Task statement
Each line of the data below that contains "rispondendo" must be copied.

Exercise materials

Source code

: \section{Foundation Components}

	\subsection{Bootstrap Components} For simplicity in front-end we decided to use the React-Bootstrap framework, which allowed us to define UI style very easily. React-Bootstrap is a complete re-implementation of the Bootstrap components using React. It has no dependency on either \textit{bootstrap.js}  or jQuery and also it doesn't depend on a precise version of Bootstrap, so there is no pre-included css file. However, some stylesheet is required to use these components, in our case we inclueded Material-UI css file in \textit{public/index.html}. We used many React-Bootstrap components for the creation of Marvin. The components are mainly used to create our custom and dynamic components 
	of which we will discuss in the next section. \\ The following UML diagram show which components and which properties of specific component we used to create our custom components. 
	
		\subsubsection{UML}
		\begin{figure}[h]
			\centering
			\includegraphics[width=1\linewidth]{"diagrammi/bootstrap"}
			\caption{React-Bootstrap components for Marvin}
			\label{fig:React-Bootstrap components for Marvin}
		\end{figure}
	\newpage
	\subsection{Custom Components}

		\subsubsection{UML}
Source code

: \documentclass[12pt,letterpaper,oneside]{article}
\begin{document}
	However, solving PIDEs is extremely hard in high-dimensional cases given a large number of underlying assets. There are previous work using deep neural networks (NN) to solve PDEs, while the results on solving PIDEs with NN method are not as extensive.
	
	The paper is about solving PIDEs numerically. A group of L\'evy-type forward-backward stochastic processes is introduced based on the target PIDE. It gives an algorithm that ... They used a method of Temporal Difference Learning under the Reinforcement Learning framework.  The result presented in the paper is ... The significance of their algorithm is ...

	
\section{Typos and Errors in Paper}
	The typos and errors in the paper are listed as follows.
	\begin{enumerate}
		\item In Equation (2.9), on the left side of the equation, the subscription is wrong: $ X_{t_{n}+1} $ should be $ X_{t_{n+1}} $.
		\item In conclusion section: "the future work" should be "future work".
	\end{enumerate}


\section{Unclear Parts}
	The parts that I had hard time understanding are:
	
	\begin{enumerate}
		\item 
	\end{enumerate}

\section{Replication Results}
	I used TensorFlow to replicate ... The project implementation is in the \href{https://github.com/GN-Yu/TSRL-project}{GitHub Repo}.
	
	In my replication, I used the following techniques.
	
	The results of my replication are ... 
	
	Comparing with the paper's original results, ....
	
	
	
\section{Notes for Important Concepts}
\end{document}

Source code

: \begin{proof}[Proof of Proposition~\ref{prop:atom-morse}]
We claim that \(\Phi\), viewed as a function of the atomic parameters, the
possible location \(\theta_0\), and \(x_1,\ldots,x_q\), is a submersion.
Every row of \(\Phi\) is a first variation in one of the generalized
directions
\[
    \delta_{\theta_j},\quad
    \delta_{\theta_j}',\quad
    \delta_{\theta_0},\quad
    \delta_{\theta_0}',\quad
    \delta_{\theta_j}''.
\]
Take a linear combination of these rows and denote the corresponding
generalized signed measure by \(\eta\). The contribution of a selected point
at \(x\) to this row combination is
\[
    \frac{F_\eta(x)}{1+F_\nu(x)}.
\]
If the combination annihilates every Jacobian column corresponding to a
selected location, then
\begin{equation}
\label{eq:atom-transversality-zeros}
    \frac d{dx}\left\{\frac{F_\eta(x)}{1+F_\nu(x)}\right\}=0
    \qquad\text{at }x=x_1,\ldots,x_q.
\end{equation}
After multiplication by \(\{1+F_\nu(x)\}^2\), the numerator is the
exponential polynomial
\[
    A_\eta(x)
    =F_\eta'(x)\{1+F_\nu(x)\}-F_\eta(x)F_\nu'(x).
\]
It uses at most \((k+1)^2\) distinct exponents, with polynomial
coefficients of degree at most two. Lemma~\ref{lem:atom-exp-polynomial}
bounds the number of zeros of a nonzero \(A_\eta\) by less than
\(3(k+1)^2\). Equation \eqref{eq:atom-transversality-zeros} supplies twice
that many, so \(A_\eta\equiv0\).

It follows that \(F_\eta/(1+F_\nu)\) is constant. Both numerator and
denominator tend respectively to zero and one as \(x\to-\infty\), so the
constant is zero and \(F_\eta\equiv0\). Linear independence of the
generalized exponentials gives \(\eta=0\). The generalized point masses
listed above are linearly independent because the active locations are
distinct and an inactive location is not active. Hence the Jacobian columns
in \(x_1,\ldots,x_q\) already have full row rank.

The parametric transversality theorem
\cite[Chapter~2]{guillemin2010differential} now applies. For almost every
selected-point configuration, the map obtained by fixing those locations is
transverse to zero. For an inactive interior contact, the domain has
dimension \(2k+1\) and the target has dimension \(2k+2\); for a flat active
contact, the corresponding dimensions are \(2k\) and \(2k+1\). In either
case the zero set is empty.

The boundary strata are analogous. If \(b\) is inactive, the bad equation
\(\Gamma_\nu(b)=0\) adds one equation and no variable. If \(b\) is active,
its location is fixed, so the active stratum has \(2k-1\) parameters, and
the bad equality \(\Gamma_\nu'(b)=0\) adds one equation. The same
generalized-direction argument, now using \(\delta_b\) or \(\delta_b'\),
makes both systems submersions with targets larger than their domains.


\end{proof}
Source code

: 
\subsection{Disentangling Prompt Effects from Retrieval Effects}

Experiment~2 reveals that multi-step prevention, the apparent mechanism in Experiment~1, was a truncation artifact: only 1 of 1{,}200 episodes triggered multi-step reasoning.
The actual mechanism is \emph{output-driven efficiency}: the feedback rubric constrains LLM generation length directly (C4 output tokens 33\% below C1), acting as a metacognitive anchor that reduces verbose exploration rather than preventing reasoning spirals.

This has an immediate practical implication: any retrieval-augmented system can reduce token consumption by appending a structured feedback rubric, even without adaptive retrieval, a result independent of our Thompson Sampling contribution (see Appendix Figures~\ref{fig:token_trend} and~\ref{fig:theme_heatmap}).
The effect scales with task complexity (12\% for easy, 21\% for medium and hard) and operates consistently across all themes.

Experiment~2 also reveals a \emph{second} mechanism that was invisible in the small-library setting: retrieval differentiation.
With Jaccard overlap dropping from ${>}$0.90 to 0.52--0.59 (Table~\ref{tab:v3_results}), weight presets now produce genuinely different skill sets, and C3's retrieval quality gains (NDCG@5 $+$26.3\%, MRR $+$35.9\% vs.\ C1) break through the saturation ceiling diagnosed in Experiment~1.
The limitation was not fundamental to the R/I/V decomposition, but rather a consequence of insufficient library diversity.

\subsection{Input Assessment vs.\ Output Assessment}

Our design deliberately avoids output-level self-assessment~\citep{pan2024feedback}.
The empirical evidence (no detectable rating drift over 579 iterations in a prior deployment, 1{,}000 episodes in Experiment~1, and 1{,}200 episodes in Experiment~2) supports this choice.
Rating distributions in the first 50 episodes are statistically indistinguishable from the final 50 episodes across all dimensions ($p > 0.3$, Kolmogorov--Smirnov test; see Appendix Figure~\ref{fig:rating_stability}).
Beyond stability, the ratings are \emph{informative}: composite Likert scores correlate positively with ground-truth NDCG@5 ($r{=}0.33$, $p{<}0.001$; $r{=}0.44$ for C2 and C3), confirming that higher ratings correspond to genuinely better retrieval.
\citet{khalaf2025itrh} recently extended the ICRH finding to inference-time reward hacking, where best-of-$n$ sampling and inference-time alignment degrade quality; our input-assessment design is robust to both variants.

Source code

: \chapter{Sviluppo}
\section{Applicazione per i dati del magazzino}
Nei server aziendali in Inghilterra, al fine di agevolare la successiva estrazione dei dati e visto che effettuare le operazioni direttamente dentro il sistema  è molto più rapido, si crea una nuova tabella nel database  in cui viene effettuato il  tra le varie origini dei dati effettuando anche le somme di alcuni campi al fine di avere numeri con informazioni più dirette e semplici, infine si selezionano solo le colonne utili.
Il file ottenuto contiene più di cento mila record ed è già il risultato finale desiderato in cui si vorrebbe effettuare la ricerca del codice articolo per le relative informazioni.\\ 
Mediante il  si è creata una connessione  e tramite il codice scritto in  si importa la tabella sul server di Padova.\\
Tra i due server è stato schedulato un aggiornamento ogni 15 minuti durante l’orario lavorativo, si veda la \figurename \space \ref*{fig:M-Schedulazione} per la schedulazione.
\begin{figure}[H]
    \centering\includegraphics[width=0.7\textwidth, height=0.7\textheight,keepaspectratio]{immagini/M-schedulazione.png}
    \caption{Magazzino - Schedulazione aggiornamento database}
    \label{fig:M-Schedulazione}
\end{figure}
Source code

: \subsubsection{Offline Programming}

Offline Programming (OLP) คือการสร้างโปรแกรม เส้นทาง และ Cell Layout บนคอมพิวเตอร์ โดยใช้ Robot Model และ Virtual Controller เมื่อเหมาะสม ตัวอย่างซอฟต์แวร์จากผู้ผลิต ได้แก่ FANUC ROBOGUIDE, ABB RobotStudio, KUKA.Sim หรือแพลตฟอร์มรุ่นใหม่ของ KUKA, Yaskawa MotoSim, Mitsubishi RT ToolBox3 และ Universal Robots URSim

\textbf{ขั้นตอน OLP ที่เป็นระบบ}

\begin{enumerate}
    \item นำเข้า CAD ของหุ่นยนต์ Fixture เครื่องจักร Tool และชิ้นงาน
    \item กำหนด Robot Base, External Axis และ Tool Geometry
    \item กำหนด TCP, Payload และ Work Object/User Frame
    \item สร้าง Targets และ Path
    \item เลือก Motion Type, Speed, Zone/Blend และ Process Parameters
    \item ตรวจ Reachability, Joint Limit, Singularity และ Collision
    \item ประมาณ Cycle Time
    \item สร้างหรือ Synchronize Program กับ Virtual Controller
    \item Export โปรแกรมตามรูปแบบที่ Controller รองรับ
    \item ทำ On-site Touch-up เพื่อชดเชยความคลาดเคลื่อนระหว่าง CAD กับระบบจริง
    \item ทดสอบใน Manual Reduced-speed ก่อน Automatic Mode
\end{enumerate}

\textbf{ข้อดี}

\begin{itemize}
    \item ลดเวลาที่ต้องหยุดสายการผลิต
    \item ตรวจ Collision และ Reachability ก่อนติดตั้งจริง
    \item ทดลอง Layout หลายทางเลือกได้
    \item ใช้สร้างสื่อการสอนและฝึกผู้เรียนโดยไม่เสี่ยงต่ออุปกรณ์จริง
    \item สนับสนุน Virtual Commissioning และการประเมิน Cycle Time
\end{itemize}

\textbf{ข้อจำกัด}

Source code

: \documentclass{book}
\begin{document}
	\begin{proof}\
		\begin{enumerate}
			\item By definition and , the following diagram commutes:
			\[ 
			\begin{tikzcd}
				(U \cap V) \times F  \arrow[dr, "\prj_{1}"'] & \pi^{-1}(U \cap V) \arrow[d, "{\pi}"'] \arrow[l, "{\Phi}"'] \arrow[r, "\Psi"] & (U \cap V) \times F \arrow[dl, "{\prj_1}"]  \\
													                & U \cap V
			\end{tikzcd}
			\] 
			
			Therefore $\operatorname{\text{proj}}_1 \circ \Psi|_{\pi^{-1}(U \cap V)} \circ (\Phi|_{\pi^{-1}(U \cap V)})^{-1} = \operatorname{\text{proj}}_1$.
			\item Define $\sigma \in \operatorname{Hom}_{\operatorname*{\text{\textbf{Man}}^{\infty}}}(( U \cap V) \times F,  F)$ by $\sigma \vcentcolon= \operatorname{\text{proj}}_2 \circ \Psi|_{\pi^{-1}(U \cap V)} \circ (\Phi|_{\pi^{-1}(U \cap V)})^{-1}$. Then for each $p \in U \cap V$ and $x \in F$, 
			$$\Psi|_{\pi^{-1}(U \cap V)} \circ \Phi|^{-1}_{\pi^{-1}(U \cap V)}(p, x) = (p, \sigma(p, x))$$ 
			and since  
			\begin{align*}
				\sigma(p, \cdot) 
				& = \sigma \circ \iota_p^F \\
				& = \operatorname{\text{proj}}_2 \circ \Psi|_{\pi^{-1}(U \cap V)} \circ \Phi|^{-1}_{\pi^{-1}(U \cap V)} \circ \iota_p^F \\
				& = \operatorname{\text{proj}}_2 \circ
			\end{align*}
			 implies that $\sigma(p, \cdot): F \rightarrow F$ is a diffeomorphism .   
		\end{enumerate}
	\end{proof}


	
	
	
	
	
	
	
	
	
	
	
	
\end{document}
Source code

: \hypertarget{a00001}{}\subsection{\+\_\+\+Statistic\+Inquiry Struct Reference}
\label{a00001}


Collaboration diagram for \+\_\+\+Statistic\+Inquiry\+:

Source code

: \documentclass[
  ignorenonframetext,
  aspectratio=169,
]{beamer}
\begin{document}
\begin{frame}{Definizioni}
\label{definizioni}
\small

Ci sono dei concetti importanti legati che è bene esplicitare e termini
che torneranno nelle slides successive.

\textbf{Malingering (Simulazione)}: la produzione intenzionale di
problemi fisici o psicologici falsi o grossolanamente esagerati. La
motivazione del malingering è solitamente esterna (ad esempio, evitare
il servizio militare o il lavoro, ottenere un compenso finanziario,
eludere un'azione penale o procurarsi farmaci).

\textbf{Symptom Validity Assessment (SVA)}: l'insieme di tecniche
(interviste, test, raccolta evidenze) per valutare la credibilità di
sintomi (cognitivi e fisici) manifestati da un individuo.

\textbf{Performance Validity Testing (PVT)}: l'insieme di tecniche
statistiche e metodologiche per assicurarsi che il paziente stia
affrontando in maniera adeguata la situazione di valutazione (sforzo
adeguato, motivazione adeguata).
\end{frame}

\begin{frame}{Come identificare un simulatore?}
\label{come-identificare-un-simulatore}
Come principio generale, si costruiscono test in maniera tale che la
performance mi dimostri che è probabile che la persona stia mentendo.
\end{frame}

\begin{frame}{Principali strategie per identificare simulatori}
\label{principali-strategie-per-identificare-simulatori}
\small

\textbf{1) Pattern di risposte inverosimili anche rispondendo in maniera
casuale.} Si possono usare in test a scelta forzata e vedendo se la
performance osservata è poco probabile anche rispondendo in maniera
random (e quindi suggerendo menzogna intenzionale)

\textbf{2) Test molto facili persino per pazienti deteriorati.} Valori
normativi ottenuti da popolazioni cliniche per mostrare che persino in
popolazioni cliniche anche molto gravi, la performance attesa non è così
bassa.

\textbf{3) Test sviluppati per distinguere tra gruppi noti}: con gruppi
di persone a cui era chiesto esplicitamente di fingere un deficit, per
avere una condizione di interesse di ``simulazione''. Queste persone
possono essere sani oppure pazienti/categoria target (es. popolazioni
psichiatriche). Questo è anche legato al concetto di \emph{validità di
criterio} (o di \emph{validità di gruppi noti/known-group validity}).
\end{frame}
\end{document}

Written answer
\textbf{1) Pattern di risposte inverosimili anche rispondendo in maniera
performance osservata è poco probabile anche rispondendo in maniera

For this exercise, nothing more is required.